• Data for processing:
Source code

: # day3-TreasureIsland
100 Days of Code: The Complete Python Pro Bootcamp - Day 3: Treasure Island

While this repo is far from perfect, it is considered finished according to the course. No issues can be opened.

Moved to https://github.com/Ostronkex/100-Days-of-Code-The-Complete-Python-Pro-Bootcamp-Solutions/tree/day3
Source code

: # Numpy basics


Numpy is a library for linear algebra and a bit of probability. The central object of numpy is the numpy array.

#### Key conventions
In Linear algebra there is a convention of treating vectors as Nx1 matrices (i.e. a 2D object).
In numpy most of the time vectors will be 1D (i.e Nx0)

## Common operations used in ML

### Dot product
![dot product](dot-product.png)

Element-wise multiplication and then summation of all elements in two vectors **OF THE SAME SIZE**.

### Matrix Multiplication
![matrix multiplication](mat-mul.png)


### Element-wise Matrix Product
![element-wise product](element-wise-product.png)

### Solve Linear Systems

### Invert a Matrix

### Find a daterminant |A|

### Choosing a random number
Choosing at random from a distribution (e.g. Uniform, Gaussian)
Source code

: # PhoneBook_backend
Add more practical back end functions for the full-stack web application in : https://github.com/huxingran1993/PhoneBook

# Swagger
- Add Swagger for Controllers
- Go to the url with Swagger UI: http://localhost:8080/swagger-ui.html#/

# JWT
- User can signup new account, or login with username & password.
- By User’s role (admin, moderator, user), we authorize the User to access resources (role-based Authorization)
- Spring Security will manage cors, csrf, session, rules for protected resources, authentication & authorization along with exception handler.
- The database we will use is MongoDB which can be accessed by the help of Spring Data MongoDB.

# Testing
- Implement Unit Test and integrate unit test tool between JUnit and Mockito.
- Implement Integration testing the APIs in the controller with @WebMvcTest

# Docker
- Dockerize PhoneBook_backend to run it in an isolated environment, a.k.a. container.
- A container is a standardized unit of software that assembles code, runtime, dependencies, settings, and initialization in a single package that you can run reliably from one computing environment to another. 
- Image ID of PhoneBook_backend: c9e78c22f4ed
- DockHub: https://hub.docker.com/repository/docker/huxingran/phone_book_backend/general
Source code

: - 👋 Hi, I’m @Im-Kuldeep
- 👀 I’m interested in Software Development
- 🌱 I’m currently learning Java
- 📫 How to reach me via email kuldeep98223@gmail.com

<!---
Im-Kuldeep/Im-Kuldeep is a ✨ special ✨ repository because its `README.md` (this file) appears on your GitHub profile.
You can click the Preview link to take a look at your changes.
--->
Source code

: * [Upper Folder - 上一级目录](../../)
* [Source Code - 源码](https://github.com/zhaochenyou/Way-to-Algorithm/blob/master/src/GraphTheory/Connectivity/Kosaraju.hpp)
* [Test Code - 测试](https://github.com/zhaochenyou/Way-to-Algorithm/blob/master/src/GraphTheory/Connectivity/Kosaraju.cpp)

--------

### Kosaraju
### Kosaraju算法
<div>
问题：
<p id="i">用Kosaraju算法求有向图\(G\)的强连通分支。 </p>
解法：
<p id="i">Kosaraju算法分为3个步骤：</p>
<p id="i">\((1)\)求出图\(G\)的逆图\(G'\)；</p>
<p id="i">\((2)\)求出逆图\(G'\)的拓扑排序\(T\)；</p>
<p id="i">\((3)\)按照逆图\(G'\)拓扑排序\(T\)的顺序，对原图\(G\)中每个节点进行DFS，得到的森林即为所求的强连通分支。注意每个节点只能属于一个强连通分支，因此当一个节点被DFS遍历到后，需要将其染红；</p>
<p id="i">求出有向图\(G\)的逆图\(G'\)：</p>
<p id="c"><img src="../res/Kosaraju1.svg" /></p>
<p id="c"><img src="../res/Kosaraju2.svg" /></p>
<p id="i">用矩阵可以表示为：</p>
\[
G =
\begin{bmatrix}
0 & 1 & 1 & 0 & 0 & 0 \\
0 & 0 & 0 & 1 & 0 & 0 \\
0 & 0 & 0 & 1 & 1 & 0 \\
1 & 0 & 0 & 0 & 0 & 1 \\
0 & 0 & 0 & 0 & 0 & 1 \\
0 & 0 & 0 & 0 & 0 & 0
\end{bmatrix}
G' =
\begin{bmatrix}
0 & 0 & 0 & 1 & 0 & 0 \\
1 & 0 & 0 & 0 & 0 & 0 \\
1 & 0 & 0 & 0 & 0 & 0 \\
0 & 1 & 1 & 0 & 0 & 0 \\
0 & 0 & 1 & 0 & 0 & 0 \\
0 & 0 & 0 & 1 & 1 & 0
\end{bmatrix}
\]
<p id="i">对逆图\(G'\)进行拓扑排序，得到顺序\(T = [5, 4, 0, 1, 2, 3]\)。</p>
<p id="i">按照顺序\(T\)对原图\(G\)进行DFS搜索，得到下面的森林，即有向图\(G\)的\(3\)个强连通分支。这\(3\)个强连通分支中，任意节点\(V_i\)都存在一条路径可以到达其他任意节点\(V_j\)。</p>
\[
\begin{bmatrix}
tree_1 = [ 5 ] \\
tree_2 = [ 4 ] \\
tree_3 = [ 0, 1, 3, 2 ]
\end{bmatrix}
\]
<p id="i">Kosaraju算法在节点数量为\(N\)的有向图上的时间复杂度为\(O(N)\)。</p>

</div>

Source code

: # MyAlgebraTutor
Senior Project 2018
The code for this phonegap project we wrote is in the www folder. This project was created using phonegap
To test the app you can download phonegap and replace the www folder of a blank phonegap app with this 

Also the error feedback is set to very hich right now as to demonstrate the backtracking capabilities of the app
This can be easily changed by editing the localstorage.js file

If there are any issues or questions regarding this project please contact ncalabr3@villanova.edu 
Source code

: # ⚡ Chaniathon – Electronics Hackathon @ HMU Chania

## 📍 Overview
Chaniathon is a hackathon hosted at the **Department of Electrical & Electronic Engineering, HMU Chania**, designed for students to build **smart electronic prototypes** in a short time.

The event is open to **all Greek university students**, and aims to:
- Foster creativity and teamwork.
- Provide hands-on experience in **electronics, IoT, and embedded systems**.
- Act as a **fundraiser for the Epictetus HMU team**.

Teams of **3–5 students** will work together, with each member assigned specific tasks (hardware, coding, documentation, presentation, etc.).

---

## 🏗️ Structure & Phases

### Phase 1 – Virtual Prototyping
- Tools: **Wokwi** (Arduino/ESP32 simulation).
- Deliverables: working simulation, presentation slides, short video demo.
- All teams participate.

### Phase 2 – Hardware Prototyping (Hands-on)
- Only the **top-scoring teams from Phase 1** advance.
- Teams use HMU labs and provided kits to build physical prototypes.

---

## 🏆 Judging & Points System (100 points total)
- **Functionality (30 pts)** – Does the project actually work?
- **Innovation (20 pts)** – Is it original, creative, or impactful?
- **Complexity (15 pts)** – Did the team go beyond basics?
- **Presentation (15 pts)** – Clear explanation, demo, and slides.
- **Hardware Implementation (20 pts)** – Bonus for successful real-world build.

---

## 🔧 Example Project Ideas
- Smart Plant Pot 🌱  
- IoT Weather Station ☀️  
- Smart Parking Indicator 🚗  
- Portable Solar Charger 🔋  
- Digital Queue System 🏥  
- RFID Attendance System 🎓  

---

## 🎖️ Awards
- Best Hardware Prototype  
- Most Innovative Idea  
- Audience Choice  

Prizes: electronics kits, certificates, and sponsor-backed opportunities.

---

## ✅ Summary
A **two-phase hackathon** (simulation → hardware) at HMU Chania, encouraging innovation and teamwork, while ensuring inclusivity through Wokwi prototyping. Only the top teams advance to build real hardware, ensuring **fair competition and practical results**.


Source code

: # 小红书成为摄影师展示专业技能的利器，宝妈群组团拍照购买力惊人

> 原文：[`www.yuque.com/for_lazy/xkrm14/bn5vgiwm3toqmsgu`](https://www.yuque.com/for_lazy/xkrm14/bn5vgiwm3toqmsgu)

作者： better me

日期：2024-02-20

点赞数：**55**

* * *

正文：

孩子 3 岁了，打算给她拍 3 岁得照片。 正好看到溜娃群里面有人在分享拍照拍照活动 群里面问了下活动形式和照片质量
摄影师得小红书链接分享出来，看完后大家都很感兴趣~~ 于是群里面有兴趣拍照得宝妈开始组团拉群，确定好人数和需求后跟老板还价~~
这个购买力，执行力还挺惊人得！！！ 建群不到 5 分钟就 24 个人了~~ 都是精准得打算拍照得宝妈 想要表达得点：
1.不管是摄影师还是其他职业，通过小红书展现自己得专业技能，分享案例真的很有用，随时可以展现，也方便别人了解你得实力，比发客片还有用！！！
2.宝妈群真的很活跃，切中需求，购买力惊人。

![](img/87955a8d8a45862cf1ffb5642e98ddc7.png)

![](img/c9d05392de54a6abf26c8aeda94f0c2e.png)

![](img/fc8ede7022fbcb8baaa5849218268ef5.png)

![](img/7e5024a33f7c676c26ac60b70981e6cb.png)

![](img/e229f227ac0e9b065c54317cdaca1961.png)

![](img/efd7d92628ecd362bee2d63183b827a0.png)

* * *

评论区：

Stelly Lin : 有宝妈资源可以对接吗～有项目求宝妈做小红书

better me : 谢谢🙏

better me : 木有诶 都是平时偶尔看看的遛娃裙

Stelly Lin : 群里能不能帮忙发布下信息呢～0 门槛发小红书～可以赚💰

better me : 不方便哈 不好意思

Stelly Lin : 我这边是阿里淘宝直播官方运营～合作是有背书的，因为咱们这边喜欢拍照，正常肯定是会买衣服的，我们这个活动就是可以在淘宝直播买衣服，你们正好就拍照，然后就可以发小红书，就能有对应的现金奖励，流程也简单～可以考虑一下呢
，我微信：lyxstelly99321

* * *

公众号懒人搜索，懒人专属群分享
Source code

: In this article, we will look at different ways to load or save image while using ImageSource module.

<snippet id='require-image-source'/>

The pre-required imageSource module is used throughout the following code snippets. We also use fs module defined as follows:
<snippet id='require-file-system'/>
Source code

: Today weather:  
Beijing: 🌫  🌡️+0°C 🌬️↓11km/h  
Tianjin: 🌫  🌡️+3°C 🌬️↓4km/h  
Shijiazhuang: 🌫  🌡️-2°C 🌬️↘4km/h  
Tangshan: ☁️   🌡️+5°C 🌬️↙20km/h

• What needs to be done:
The answer must consist of every line from the data that holds the string "simulation".

• Reply:
- Tools: **Wokwi** (Arduino/ESP32 simulation).
- Deliverables: working simulation, presentation slides, short video demo.
A **two-phase hackathon** (simulation → hardware) at HMU Chania, encouraging innovation and teamwork, while ensuring inclusivity through Wokwi prototyping. Only the top teams advance to build real hardware, ensuring **fair competition and practical results**.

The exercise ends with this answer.